▸ **WHAT YOU ARE ASKED TO DO**
Copy out each line featuring the string "patches" from the entries beneath.

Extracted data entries
---

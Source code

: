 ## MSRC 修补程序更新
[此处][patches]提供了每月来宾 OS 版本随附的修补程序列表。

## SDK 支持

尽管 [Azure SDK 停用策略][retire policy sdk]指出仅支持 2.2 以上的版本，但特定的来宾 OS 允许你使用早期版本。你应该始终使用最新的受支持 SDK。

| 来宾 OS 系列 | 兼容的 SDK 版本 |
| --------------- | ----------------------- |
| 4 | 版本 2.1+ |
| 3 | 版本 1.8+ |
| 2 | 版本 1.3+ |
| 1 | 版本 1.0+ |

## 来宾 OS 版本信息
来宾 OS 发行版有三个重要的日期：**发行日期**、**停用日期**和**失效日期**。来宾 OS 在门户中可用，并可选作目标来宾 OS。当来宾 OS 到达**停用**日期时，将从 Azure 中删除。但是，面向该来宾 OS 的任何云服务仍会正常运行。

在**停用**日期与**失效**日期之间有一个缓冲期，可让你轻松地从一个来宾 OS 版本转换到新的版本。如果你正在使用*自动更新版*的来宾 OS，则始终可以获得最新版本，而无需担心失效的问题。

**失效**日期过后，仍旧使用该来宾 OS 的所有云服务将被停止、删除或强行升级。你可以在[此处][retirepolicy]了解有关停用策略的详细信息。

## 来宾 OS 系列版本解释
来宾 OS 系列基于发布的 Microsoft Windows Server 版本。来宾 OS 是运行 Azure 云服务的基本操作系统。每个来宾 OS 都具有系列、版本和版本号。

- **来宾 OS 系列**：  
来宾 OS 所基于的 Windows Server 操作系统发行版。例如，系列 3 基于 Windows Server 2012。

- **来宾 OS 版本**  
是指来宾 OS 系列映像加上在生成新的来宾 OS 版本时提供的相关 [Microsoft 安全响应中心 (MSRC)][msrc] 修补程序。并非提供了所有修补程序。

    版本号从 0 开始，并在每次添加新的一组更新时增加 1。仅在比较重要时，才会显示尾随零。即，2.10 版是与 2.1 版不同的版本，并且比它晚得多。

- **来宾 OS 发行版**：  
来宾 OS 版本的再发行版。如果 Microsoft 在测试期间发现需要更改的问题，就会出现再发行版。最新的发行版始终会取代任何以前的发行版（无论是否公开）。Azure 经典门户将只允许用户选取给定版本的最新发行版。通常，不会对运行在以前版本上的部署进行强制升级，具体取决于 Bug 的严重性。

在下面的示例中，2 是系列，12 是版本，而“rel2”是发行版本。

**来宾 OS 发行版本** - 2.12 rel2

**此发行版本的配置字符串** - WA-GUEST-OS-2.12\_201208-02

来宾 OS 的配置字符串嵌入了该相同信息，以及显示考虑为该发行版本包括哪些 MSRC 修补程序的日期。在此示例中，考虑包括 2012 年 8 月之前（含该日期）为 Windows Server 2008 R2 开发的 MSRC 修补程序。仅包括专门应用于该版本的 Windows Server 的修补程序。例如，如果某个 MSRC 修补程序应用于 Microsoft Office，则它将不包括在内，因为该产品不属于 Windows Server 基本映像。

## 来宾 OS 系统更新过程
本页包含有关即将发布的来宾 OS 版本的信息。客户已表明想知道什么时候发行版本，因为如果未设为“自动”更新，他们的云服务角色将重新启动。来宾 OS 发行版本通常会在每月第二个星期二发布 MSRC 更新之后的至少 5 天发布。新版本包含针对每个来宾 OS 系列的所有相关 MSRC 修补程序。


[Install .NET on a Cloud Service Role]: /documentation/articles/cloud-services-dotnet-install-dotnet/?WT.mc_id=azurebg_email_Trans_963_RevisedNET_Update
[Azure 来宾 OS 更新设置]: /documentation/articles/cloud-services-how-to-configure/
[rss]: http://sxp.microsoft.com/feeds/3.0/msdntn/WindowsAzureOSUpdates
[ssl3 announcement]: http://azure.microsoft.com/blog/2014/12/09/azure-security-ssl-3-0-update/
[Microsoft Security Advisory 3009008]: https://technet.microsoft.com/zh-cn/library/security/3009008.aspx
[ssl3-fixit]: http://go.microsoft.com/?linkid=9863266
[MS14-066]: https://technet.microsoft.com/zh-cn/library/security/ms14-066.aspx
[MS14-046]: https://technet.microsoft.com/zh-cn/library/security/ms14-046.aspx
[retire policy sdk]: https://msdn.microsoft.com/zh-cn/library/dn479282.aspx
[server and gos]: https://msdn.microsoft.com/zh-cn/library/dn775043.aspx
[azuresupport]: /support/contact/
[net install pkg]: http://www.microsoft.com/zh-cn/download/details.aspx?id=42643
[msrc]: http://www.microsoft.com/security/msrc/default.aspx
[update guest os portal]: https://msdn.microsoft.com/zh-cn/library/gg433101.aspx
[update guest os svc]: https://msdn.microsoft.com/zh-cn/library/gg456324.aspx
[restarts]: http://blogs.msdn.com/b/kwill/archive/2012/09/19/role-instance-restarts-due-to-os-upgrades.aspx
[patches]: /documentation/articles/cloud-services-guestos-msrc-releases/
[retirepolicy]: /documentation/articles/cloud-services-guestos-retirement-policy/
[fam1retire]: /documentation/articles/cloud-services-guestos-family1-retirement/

---

▸ **RESPONSE**
[此处][patches]提供了每月来宾 OS 版本随附的修补程序列表。
[patches]: /documentation/articles/cloud-services-guestos-msrc-releases/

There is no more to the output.